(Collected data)
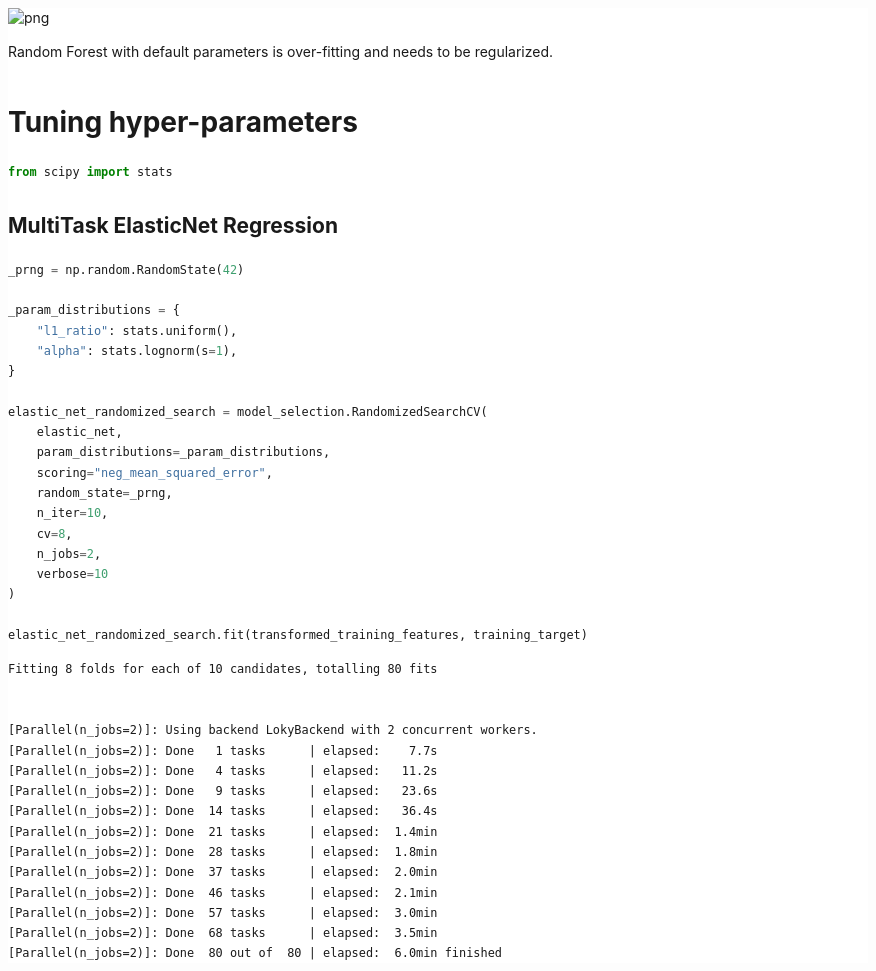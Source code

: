 ![png](/img/predicting_files/predicting_49_1.png)


Random Forest with default parameters is over-fitting and needs to be regularized.

# Tuning hyper-parameters


```python
from scipy import stats
```

## MultiTask ElasticNet Regression


```python
_prng = np.random.RandomState(42)

_param_distributions = {
    "l1_ratio": stats.uniform(),
    "alpha": stats.lognorm(s=1),
}

elastic_net_randomized_search = model_selection.RandomizedSearchCV(
    elastic_net,
    param_distributions=_param_distributions,
    scoring="neg_mean_squared_error",
    random_state=_prng,
    n_iter=10,
    cv=8,
    n_jobs=2,
    verbose=10
)

elastic_net_randomized_search.fit(transformed_training_features, training_target)
```

    Fitting 8 folds for each of 10 candidates, totalling 80 fits
    

    [Parallel(n_jobs=2)]: Using backend LokyBackend with 2 concurrent workers.
    [Parallel(n_jobs=2)]: Done   1 tasks      | elapsed:    7.7s
    [Parallel(n_jobs=2)]: Done   4 tasks      | elapsed:   11.2s
    [Parallel(n_jobs=2)]: Done   9 tasks      | elapsed:   23.6s
    [Parallel(n_jobs=2)]: Done  14 tasks      | elapsed:   36.4s
    [Parallel(n_jobs=2)]: Done  21 tasks      | elapsed:  1.4min
    [Parallel(n_jobs=2)]: Done  28 tasks      | elapsed:  1.8min
    [Parallel(n_jobs=2)]: Done  37 tasks      | elapsed:  2.0min
    [Parallel(n_jobs=2)]: Done  46 tasks      | elapsed:  2.1min
    [Parallel(n_jobs=2)]: Done  57 tasks      | elapsed:  3.0min
    [Parallel(n_jobs=2)]: Done  68 tasks      | elapsed:  3.5min
    [Parallel(n_jobs=2)]: Done  80 out of  80 | elapsed:  6.0min finished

WHAT NEEDS TO BE DONE ▸
Print the records verbatim, without pictures.

EXERCISE OUTPUT ▸
Source code

: ![png](/img/predicting_files/predicting_49_1.png)


Random Forest with default parameters is over-fitting and needs to be regularized.

# Tuning hyper-parameters


```python
from scipy import stats
```

## MultiTask ElasticNet Regression


```python
_prng = np.random.RandomState(42)

_param_distributions = {
    "l1_ratio": stats.uniform(),
    "alpha": stats.lognorm(s=1),
}

elastic_net_randomized_search = model_selection.RandomizedSearchCV(
    elastic_net,
    param_distributions=_param_distributions,
    scoring="neg_mean_squared_error",
    random_state=_prng,
    n_iter=10,
    cv=8,
    n_jobs=2,
    verbose=10
)

elastic_net_randomized_search.fit(transformed_training_features, training_target)
```

    Fitting 8 folds for each of 10 candidates, totalling 80 fits
    

    [Parallel(n_jobs=2)]: Using backend LokyBackend with 2 concurrent workers.
    [Parallel(n_jobs=2)]: Done   1 tasks      | elapsed:    7.7s
    [Parallel(n_jobs=2)]: Done   4 tasks      | elapsed:   11.2s
    [Parallel(n_jobs=2)]: Done   9 tasks      | elapsed:   23.6s
    [Parallel(n_jobs=2)]: Done  14 tasks      | elapsed:   36.4s
    [Parallel(n_jobs=2)]: Done  21 tasks      | elapsed:  1.4min
    [Parallel(n_jobs=2)]: Done  28 tasks      | elapsed:  1.8min
    [Parallel(n_jobs=2)]: Done  37 tasks      | elapsed:  2.0min
    [Parallel(n_jobs=2)]: Done  46 tasks      | elapsed:  2.1min
    [Parallel(n_jobs=2)]: Done  57 tasks      | elapsed:  3.0min
    [Parallel(n_jobs=2)]: Done  68 tasks      | elapsed:  3.5min
    [Parallel(n_jobs=2)]: Done  80 out of  80 | elapsed:  6.0min finished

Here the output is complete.